Used Car Safety Ratings provide you with the crash safety rating for the driver. They show you how well each vehicle protects its driver from death or serious injury in a crash.
It is also important that your vehicle offers good protection to other road users with which it might collide, including pedestrians, cyclists and motorcyclists, or the drivers of other vehicles. For example some large SUVs are more likely to cause serious injuries to other road users in a crash than most other vehicles.
Those vehicles which provide excellent protection from injury for their own drivers as well as for other road users in the crash receive a "Safe Pick" rating.
If you are serious about reducing road trauma, you need to consider how your vehicle protects other road users as well as you, the driver.
If you care about the safety of yourself and others, choose one of the models with a "Safe Pick" label.
The Used Car Safety Ratings show that, on average, newer models provide their drivers with better protection from injury in a crash. These improvements come from better structural designs, an increase in the fitting of safety features such as front, side, curtain and knee airbags, more advanced seat belt systems and vehicle interiors built with more energy-absorbing materials.
Another consistent trend is that there is significant variation in the ratings within vehicle categories, even between vehicle models of the same age. And some vehicle models, including recent ones, provide good protection for their drivers but present a high risk of injury to other road users in a crash.

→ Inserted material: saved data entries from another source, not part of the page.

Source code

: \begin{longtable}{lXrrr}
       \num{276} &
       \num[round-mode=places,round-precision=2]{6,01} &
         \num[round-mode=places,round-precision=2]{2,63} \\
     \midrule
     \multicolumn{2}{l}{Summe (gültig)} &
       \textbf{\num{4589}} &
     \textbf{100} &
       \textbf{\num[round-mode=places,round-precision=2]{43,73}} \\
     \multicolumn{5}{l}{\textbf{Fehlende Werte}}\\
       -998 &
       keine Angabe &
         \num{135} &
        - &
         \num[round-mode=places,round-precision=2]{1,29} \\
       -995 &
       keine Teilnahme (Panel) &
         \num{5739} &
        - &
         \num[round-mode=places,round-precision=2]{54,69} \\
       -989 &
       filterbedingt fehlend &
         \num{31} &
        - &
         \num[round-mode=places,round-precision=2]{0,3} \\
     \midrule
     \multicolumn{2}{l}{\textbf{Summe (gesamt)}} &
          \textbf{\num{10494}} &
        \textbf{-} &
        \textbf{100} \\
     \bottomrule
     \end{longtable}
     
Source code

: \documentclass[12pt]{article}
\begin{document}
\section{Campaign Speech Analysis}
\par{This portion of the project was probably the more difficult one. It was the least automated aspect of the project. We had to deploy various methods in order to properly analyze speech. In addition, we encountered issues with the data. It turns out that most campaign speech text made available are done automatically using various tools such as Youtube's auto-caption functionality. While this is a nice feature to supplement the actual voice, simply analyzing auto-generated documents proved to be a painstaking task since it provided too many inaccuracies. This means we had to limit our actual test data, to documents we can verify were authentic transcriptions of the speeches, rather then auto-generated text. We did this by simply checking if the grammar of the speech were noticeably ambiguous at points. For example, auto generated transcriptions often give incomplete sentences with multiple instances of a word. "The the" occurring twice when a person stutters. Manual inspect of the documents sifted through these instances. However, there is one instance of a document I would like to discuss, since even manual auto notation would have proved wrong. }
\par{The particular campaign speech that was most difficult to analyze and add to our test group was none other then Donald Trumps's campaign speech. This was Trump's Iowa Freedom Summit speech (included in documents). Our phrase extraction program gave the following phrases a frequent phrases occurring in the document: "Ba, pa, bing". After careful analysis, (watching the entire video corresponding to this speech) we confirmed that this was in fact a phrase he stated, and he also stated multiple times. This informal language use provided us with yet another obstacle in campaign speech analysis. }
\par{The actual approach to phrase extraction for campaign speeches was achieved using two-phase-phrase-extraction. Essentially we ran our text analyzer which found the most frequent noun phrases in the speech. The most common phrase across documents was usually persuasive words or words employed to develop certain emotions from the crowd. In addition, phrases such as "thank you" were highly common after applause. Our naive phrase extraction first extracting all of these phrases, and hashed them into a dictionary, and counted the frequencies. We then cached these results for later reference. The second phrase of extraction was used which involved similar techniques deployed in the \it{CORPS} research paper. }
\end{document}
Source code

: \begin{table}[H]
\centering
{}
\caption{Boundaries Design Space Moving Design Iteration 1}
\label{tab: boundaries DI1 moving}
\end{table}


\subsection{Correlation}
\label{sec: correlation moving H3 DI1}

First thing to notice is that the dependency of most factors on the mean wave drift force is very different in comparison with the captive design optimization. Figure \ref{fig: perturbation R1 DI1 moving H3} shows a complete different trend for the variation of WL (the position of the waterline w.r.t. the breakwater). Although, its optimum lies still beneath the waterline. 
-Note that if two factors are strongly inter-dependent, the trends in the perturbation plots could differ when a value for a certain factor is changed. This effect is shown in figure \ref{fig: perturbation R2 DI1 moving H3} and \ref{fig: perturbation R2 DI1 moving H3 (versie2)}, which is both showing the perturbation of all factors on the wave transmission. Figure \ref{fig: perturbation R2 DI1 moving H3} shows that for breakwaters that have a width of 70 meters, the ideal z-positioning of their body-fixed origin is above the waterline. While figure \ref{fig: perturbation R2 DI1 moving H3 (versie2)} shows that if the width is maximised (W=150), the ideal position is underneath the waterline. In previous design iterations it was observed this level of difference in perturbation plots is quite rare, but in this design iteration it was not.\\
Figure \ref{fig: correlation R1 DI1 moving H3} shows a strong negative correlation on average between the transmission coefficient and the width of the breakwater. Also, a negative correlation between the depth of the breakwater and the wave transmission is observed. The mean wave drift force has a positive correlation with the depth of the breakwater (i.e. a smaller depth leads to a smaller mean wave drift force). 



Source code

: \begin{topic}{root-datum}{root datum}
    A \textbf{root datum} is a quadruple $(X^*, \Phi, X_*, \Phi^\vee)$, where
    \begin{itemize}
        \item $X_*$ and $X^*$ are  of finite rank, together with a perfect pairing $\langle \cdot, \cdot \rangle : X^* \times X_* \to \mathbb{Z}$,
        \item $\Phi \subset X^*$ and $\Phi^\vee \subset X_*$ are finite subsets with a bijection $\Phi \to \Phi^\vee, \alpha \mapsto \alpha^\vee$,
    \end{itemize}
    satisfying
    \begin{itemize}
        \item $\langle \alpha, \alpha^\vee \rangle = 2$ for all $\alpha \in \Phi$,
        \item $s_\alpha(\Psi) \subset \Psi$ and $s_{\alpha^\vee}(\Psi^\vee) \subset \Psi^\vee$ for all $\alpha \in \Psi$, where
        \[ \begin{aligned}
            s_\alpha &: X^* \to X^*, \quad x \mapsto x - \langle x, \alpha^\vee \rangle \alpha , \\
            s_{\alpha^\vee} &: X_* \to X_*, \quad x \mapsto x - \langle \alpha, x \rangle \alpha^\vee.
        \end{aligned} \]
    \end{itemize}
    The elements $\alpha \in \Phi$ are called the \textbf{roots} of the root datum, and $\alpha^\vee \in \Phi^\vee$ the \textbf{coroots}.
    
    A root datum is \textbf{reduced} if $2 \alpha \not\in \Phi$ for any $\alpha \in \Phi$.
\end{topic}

The Used Car Safety Ratings assist buyers to select vehicle models that provide the best protection for all road users including themselves.
These ratings are based on real-world crash data up until 2014, the latest available.

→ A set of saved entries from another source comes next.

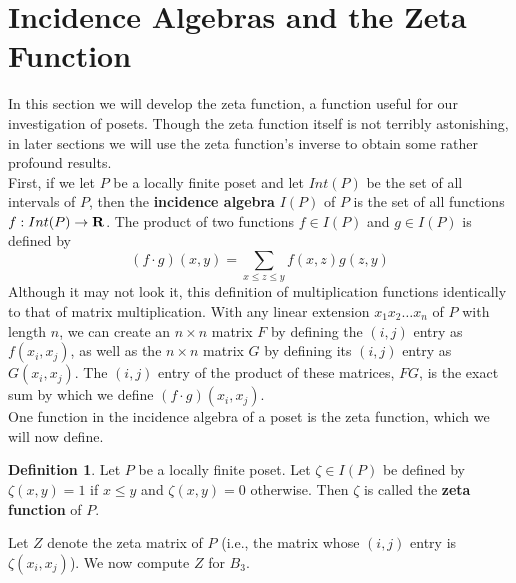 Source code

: \documentclass{article} %
\theoremstyle{definition}
\newtheorem{definition}{Definition}[section]
\theoremstyle{plain}
\begin{document}

\section{Incidence Algebras and the Zeta Function} %

In this section we will develop the zeta function, a function useful for our investigation of posets. Though the zeta function itself is not terribly astonishing, in later sections we will use the zeta function's inverse to obtain some rather profound results.\\

First, if we let $P$ be a locally finite poset and let $Int(P)$ be the set of all intervals of $P$, then the \textbf{incidence algebra} $I(P)$ of $P$ is the set of all functions $f:Int(P) \rightarrow \bf{R}$.
The product of two functions $f \in I(P)$ and $g \in I(P)$ is defined by %
\begin{displaymath}
(f \cdot g)(x,y)=\sum_{x \leq z \leq y} f(x,z)g(z,y)
\end{displaymath}
Although it may not look it, this definition of multiplication functions identically to that of matrix multiplication. With any linear extension $x_1x_2 \dots x_n$ of $P$ with length $n$, we can create an $n \times n$ matrix $F$ by defining the $(i,j)$ entry as $f(x_i,x_j)$, as well as the $n \times n$ matrix $G$ by defining its $(i,j)$ entry as $G(x_i,x_j)$. The $(i,j)$ entry of the product of these matrices, $FG$, is the exact sum by which we define $(f \cdot g)(x_i,x_j)$. \\

One function in the incidence algebra of a poset is the zeta function, which we will now define.

\begin{definition}
Let $P$ be a locally finite poset. Let $\zeta \in I(P)$ be defined by $\zeta (x,y)=1$ if $x \leq y$ and $\zeta (x, y)=0$ otherwise. Then $\zeta$ is called the \textbf{zeta function} of $P$.
\end{definition}

Let $Z$ denote the zeta matrix of $P$ (i.e., the matrix whose $(i,j)$ entry is $\zeta (x_i, x_j)$). We now compute $Z$ for $B_3$.
\end{document}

Many new vehicle models and some very low sales volume vehicle models of all ages are not covered by these ratings due to insufficient real-world crash data to enable those models to be rated accurately. Buyers considering a new or late model vehicle, particularly in the light and small categories, should check the ANCAP safety ratings and look for a vehicle which holds the maximum 5 star ANCAP safety rating.
MYTH: You can take more risks if you've got a vehicle with safety features - they will save you in a crash.
FACT: While safety features are more likely to increase your chances of surviving a crash, they don't make you indestructible. Safety features won't necessarily save you from death or serious injury, particularly at higher speeds or if you're impaired or not wearing your seat belt.
MYTH: A safe vehicle is more expensive.
FACT: Many reasonably priced vehicle models score very well in the safety ratings and better than some of the more expensive models.
MYTH: Older vehicles tend to be bigger and heavier, and therefore safer.
FACT: Older vehicles are shown from crash records to be less safe on average than newer vehicles, due to fewer safety features and less sophisticated design.
Records from more than 7.5 million vehicles in police-reported road crashes in New Zealand and Australia between 1987 and 2014 were analysed by Monash University's Accident Research Centre. The ratings were calculated using an internationally reviewed method and are influenced by the vehicle's mass, the structural design of the body, and the safety features fitted to the vehicle, such as airbags and types of seat belts.
Each of the driver protection ratings in the 2016 update has been recalculated based on the most recent crash data available so they are not comparable with the ratings published in previous years. The ratings compare the safety of each vehicle model to all other used vehicles currently available. As the safety of new vehicles is constantly improving, the same models can have different ratings from previous years.
Models of vehicles that cause lower injuries to other road users with which they collide, including other drivers, pedestrians, cyclists and motorcyclists, as well as providing excellent protection for their own driver, and are fitted with Electronic Stability Control (ESC) are awarded the "Safe Pick" label. In some models, ESC was optional so, if interested in one of these, check to see if it has ESC.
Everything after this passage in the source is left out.